=== Data listing ===
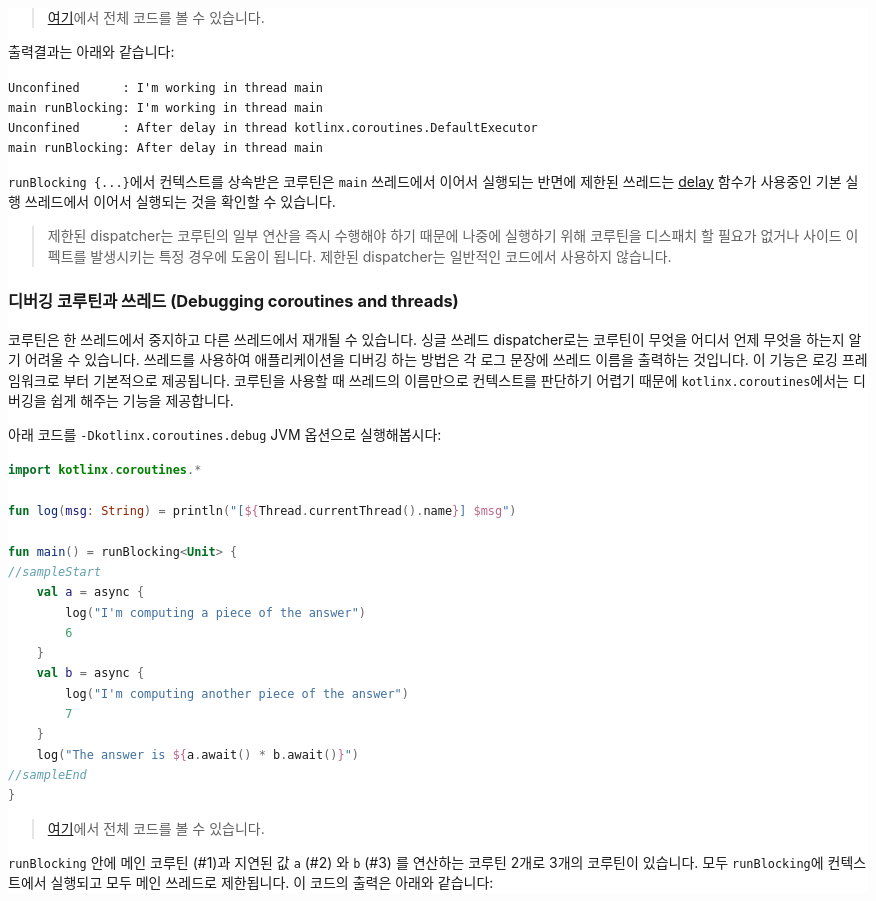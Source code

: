 > [여기](https://github.com/kotlin/kotlinx.coroutines/blob/master/kotlinx-coroutines-core/jvm/test/guide/example-context-02.kt)에서 전체 코드를 볼 수 있습니다.

출력결과는 아래와 같습니다:
 
```text
Unconfined      : I'm working in thread main
main runBlocking: I'm working in thread main
Unconfined      : After delay in thread kotlinx.coroutines.DefaultExecutor
main runBlocking: After delay in thread main
```



`runBlocking {...}`에서 컨텍스트를 상속받은 코루틴은 `main` 쓰레드에서 이어서 실행되는 반면에 제한된 쓰레드는 [delay](https://kotlin.github.io/kotlinx.coroutines/kotlinx-coroutines-core/kotlinx.coroutines/delay.html) 함수가 사용중인 기본 실행 쓰레드에서 이어서 실행되는 것을 확인할 수 있습니다.

> 제한된 dispatcher는 코루틴의 일부 연산을 즉시 수행해야 하기 때문에 나중에 실행하기 위해 코루틴을 디스패치 할 필요가 없거나 사이드 이펙트를 발생시키는 특정 경우에 도움이 됩니다.
제한된 dispatcher는 일반적인 코드에서 사용하지 않습니다.

### 디버깅 코루틴과 쓰레드 (Debugging coroutines and threads)

코루틴은 한 쓰레드에서 중지하고 다른 쓰레드에서 재개될 수 있습니다.
싱글 쓰레드 dispatcher로는 코루틴이 무엇을 어디서 언제 무엇을 하는지 알기 어려울 수 있습니다. 쓰레드를 사용하여 애플리케이션을 디버깅 하는 방법은 각 로그 문장에 쓰레드 이름을 출력하는 것입니다. 이 기능은 로깅 프레임워크로 부터 기본적으로 제공됩니다. 코루틴을 사용할 때 쓰레드의 이름만으로 컨텍스트를 판단하기 어렵기 때문에 `kotlinx.coroutines`에서는 디버깅을 쉽게 해주는 기능을 제공합니다.

아래 코드를 `-Dkotlinx.coroutines.debug` JVM 옵션으로 실행해봅시다:

```kotlin
import kotlinx.coroutines.*

fun log(msg: String) = println("[${Thread.currentThread().name}] $msg")

fun main() = runBlocking<Unit> {
//sampleStart
    val a = async {
        log("I'm computing a piece of the answer")
        6
    }
    val b = async {
        log("I'm computing another piece of the answer")
        7
    }
    log("The answer is ${a.await() * b.await()}")
//sampleEnd    
}
```

> [여기](https://github.com/kotlin/kotlinx.coroutines/blob/master/kotlinx-coroutines-core/jvm/test/guide/example-context-03.kt)에서 전체 코드를 볼 수 있습니다.

`runBlocking` 안에 메인 코루틴 (#1)과 지연된 값 `a` (#2) 와 `b` (#3) 를 연산하는 코루틴 2개로 3개의 코루틴이 있습니다.
모두 `runBlocking`에 컨텍스트에서 실행되고 모두 메인 쓰레드로 제한됩니다.
이 코드의 출력은 아래와 같습니다:


[Job]: https://kotlin.github.io/kotlinx.coroutines/kotlinx-coroutines-core/kotlinx.coroutines/-job/index.html
[CoroutineDispatcher]: https://kotlin.github.io/kotlinx.coroutines/kotlinx-coroutines-core/kotlinx.coroutines/-coroutine-dispatcher/index.html
[launch]: https://kotlin.github.io/kotlinx.coroutines/kotlinx-coroutines-core/kotlinx.coroutines/launch.html
[async]: https://kotlin.github.io/kotlinx.coroutines/kotlinx-coroutines-core/kotlinx.coroutines/async.html
[CoroutineScope]: https://kotlin.github.io/kotlinx.coroutines/kotlinx-coroutines-core/kotlinx.coroutines/-coroutine-scope/index.html
[Dispatchers.Unconfined]: https://kotlin.github.io/kotlinx.coroutines/kotlinx-coroutines-core/kotlinx.coroutines/-dispatchers/-unconfined.html
[GlobalScope]: https://kotlin.github.io/kotlinx.coroutines/kotlinx-coroutines-core/kotlinx.coroutines/-global-scope/index.html
[Dispatchers.Default]: https://kotlin.github.io/kotlinx.coroutines/kotlinx-coroutines-core/kotlinx.coroutines/-dispatchers/-default.html
[newSingleThreadContext]: https://kotlin.github.io/kotlinx.coroutines/kotlinx-coroutines-core/kotlinx.coroutines/new-single-thread-context.html
[ExecutorCoroutineDispatcher.close]: https://kotlin.github.io/kotlinx.coroutines/kotlinx-coroutines-core/kotlinx.coroutines/-executor-coroutine-dispatcher/close.html
[runBlocking]: https://kotlin.github.io/kotlinx.coroutines/kotlinx-coroutines-core/kotlinx.coroutines/run-blocking.html
[delay]: https://kotlin.github.io/kotlinx.coroutines/kotlinx-coroutines-core/kotlinx.coroutines/delay.html
[DEBUG_PROPERTY_NAME]: https://kotlin.github.io/kotlinx.coroutines/kotlinx-coroutines-core/kotlinx.coroutines/-d-e-b-u-g_-p-r-o-p-e-r-t-y_-n-a-m-e.html
[withContext]: https://kotlin.github.io/kotlinx.coroutines/kotlinx-coroutines-core/kotlinx.coroutines/with-context.html
[isActive]: https://kotlin.github.io/kotlinx.coroutines/kotlinx-coroutines-core/kotlinx.coroutines/is-active.html
[CoroutineScope.coroutineContext]: https://kotlin.github.io/kotlinx.coroutines/kotlinx-coroutines-core/kotlinx.coroutines/-coroutine-scope/coroutine-context.html
[Job.join]: https://kotlin.github.io/kotlinx.coroutines/kotlinx-coroutines-core/kotlinx.coroutines/-job/join.html
[CoroutineName]: https://kotlin.github.io/kotlinx.coroutines/kotlinx-coroutines-core/kotlinx.coroutines/-coroutine-name/index.html
[CoroutineScope()]: https://kotlin.github.io/kotlinx.coroutines/kotlinx-coroutines-core/kotlinx.coroutines/-coroutine-scope.html
[MainScope()]: https://kotlin.github.io/kotlinx.coroutines/kotlinx-coroutines-core/kotlinx.coroutines/-main-scope.html
[Dispatchers.Main]: https://kotlin.github.io/kotlinx.coroutines/kotlinx-coroutines-core/kotlinx.coroutines/-dispatchers/-main.html
[asContextElement]: https://kotlin.github.io/kotlinx.coroutines/kotlinx-coroutines-core/kotlinx.coroutines/java.lang.-thread-local/as-context-element.html
[ensurePresent]: https://kotlin.github.io/kotlinx.coroutines/kotlinx-coroutines-core/kotlinx.coroutines/java.lang.-thread-local/ensure-present.html
[ThreadContextElement]: https://kotlin.github.io/kotlinx.coroutines/kotlinx-coroutines-core/kotlinx.coroutines/-thread-context-element/index.html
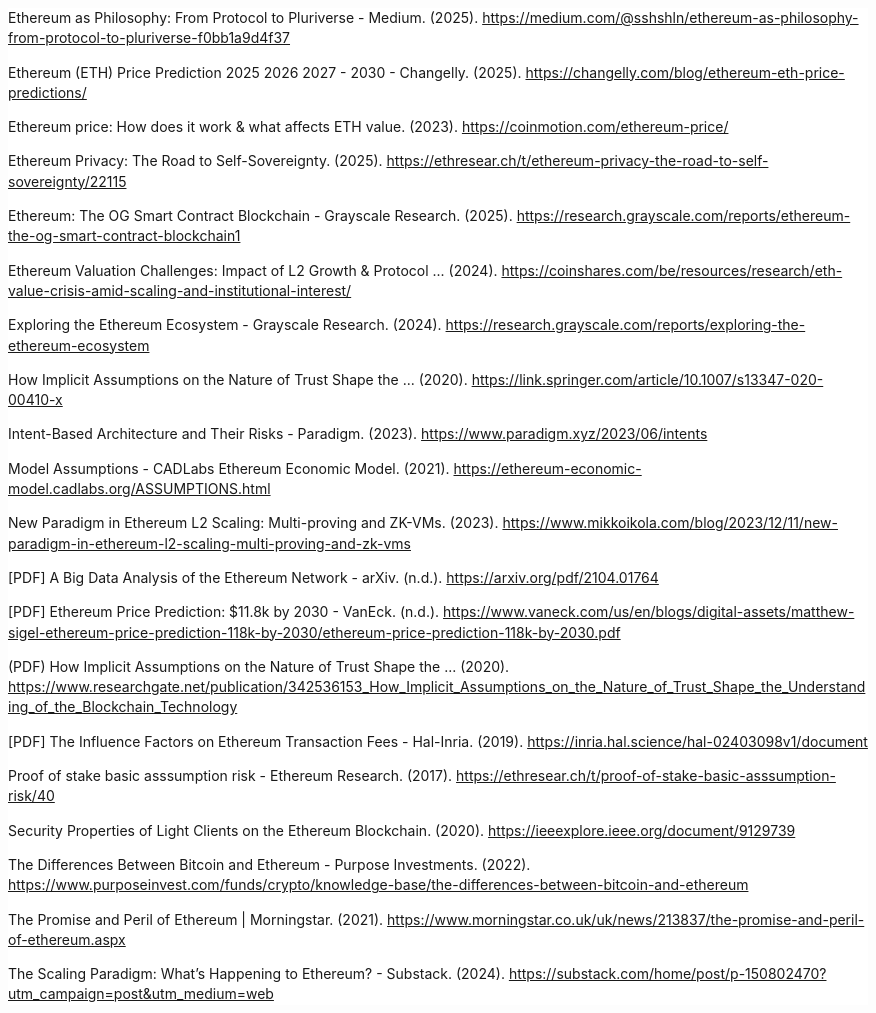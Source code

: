 Ethereum as Philosophy: From Protocol to Pluriverse - Medium. (2025). https://medium.com/@sshshln/ethereum-as-philosophy-from-protocol-to-pluriverse-f0bb1a9d4f37

Ethereum (ETH) Price Prediction 2025 2026 2027 - 2030 - Changelly. (2025). https://changelly.com/blog/ethereum-eth-price-predictions/

Ethereum price: How does it work & what affects ETH value. (2023). https://coinmotion.com/ethereum-price/

Ethereum Privacy: The Road to Self-Sovereignty. (2025). https://ethresear.ch/t/ethereum-privacy-the-road-to-self-sovereignty/22115

Ethereum: The OG Smart Contract Blockchain - Grayscale Research. (2025). https://research.grayscale.com/reports/ethereum-the-og-smart-contract-blockchain1

Ethereum Valuation Challenges: Impact of L2 Growth & Protocol ... (2024). https://coinshares.com/be/resources/research/eth-value-crisis-amid-scaling-and-institutional-interest/

Exploring the Ethereum Ecosystem - Grayscale Research. (2024). https://research.grayscale.com/reports/exploring-the-ethereum-ecosystem

How Implicit Assumptions on the Nature of Trust Shape the ... (2020). https://link.springer.com/article/10.1007/s13347-020-00410-x

Intent-Based Architecture and Their Risks - Paradigm. (2023). https://www.paradigm.xyz/2023/06/intents

Model Assumptions - CADLabs Ethereum Economic Model. (2021). https://ethereum-economic-model.cadlabs.org/ASSUMPTIONS.html

New Paradigm in Ethereum L2 Scaling: Multi-proving and ZK-VMs. (2023). https://www.mikkoikola.com/blog/2023/12/11/new-paradigm-in-ethereum-l2-scaling-multi-proving-and-zk-vms

[PDF] A Big Data Analysis of the Ethereum Network - arXiv. (n.d.). https://arxiv.org/pdf/2104.01764

[PDF] Ethereum Price Prediction: $11.8k by 2030 - VanEck. (n.d.). https://www.vaneck.com/us/en/blogs/digital-assets/matthew-sigel-ethereum-price-prediction-118k-by-2030/ethereum-price-prediction-118k-by-2030.pdf

(PDF) How Implicit Assumptions on the Nature of Trust Shape the ... (2020). https://www.researchgate.net/publication/342536153_How_Implicit_Assumptions_on_the_Nature_of_Trust_Shape_the_Understanding_of_the_Blockchain_Technology

[PDF] The Influence Factors on Ethereum Transaction Fees - Hal-Inria. (2019). https://inria.hal.science/hal-02403098v1/document

Proof of stake basic asssumption risk - Ethereum Research. (2017). https://ethresear.ch/t/proof-of-stake-basic-asssumption-risk/40

Security Properties of Light Clients on the Ethereum Blockchain. (2020). https://ieeexplore.ieee.org/document/9129739

The Differences Between Bitcoin and Ethereum - Purpose Investments. (2022). https://www.purposeinvest.com/funds/crypto/knowledge-base/the-differences-between-bitcoin-and-ethereum

The Promise and Peril of Ethereum | Morningstar. (2021). https://www.morningstar.co.uk/uk/news/213837/the-promise-and-peril-of-ethereum.aspx

The Scaling Paradigm: What’s Happening to Ethereum? - Substack. (2024). https://substack.com/home/post/p-150802470?utm_campaign=post&utm_medium=web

=== Exercise directions ===
The range runs from the line above containing "[PDF] The Influence" to the line containing "The Promise and", inclusive. Restate those lines word for word and no others.

=== Written answer ===
[PDF] The Influence Factors on Ethereum Transaction Fees - Hal-Inria. (2019). https://inria.hal.science/hal-02403098v1/document

Proof of stake basic asssumption risk - Ethereum Research. (2017). https://ethresear.ch/t/proof-of-stake-basic-asssumption-risk/40

Security Properties of Light Clients on the Ethereum Blockchain. (2020). https://ieeexplore.ieee.org/document/9129739

The Differences Between Bitcoin and Ethereum - Purpose Investments. (2022). https://www.purposeinvest.com/funds/crypto/knowledge-base/the-differences-between-bitcoin-and-ethereum

The Promise and Peril of Ethereum | Morningstar. (2021). https://www.morningstar.co.uk/uk/news/213837/the-promise-and-peril-of-ethereum.aspx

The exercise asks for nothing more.